The Constitution of the United States states “The House of Representatives shall chuse (their spelling not mine) their Speaker and other Officers; and shall have the sole power of Impeachment.” This line ends Section 2 of Article 1 which describes the powers, election of and functions of the House. There is no reference to any of the powers of this “Speaker” or who might hold the office or even if it need be a member of the House.

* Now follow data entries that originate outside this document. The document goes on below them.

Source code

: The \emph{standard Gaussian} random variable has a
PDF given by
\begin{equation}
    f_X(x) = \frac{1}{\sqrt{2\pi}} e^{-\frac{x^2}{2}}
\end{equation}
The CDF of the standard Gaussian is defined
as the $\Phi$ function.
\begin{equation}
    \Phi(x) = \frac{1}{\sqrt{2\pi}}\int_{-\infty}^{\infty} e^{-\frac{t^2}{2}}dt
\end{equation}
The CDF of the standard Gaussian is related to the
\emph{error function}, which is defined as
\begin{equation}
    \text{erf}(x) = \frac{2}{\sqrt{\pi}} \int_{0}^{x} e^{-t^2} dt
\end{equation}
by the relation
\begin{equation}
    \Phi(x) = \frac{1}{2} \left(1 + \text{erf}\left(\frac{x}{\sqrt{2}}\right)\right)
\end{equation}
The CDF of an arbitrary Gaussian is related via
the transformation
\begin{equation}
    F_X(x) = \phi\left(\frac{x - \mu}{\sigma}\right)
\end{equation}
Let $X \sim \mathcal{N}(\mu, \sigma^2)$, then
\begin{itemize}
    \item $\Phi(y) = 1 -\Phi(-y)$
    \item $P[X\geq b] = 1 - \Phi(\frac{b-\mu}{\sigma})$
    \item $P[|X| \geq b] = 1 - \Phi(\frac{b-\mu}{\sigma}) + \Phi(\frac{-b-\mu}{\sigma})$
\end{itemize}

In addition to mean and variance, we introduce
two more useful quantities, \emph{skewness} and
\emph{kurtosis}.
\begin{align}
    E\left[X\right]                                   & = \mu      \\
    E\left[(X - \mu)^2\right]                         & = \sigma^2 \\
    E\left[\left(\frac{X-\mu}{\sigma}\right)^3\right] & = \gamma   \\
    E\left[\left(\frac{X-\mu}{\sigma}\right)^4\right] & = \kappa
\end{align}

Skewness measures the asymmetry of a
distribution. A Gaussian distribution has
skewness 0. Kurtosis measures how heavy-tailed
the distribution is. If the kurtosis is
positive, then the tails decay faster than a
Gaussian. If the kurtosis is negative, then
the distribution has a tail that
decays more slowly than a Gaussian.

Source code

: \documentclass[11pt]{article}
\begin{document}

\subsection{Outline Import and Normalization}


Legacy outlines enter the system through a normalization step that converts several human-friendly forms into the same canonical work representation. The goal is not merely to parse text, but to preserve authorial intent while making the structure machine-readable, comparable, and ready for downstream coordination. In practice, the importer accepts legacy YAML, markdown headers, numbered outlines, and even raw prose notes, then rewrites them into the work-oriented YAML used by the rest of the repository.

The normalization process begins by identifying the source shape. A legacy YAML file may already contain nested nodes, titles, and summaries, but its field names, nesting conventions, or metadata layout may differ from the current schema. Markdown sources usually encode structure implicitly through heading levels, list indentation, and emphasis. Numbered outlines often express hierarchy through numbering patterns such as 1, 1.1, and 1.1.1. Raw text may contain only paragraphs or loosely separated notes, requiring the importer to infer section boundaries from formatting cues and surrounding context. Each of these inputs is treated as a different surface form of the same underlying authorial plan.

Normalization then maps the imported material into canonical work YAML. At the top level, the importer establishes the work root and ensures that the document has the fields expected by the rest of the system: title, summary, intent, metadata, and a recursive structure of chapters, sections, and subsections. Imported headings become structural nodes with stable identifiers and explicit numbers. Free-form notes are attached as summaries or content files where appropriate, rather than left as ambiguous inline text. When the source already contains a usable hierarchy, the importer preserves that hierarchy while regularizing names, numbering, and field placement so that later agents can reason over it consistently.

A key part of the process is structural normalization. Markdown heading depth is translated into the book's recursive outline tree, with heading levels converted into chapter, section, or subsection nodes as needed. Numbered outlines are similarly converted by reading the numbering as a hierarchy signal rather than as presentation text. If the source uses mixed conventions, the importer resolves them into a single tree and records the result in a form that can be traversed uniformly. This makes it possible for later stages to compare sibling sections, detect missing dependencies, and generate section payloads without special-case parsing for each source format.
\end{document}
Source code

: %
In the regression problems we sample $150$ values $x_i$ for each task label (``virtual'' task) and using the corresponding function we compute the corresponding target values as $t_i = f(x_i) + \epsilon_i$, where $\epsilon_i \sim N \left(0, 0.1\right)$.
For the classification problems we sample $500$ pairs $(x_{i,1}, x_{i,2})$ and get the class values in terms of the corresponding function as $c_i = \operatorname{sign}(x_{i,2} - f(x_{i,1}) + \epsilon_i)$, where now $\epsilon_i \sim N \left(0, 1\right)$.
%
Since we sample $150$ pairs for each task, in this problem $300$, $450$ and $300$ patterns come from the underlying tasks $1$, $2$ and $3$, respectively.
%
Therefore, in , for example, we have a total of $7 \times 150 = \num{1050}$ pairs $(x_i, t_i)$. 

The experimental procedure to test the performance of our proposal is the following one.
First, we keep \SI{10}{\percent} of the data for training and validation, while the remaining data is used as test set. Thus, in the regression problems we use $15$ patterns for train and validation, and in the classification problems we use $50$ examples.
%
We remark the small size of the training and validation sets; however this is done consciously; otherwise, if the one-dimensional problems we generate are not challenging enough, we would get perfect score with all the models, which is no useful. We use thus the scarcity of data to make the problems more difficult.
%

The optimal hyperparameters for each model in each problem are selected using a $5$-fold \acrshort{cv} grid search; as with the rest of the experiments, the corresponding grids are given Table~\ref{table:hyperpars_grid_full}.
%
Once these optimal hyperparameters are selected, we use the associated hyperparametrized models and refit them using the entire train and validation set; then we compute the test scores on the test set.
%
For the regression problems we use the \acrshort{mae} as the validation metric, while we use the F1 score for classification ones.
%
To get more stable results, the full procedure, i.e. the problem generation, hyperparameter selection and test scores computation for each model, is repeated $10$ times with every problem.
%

Though House Democrats have always automatically voted in their party leader, the Republicans have not. This opens the door to a far wider range of candidates which only Satire1 will share with you.
Donald Trump
Has said that he would be happy to run the House while he campaigns for the Presidency and plans to retain the position if elected President. Since the Constitution doesn’t prohibit it, Trump says that he would be the perfect two for one candidate.
Lady GaGa
Claims to have both the voice to be heard over the chaos and the legs to kick reps in line. “I won’t need the House whip,” the chantreuse exclaimed. “I’m bringing in my mentor, Madonna, to crack the leather and put the brass back into the brassiere.”
Bill Cosby
“I’d talk to the women of the House first and the wives of some of these clowns. I just need some one on one time alone and I think we can really get down to it.”
Bill Clinton
“I have no hard feelings for those who impeached me. It was a different time and I think with me as their Speaker I could represent them well at the breakfast table when my wife’s elected.”
Stephen Colbert
“The Constitution doesn’t require that the Speaker be anywhere near Washington or even be alive or a human being. I could run this House of Representatives from my Late Show desk and address them in my monologues.”
Bill Belichick
“If I let all the hot air out of this Congress it would be more than enough to provide an atmosphere for Mars.”